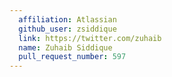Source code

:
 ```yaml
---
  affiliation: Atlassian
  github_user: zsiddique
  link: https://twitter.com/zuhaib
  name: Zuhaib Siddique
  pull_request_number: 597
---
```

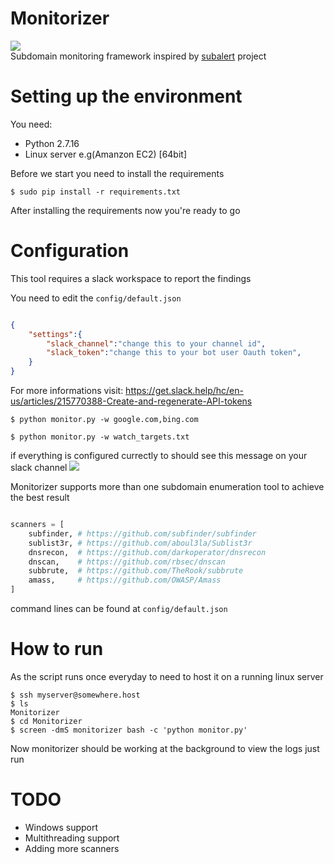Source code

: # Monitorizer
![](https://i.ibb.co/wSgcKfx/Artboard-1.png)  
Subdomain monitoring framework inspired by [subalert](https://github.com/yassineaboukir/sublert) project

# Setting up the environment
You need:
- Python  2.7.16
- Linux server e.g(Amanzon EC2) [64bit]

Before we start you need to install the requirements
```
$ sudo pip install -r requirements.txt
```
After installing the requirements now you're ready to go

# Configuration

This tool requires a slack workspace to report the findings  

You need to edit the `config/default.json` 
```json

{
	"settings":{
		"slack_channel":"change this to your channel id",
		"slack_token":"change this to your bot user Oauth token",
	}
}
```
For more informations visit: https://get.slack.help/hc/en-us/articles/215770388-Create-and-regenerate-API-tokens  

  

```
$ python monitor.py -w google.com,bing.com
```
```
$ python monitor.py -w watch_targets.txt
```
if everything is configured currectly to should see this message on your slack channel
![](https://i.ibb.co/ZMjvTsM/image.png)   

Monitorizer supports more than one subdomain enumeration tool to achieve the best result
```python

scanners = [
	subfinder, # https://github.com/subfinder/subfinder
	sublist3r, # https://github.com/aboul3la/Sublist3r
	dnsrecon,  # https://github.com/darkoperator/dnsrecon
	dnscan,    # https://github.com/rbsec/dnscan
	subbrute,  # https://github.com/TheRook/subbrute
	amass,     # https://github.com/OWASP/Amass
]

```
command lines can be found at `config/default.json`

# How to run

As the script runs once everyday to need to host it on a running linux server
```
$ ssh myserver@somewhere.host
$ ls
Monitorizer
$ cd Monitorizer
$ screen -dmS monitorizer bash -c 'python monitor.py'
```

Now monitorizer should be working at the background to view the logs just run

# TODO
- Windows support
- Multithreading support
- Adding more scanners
──────────────────────────────
## Work order
Across the data shown above, how many lines carry the string "requirements"? Reply with the figure by itself.

## Final answer
3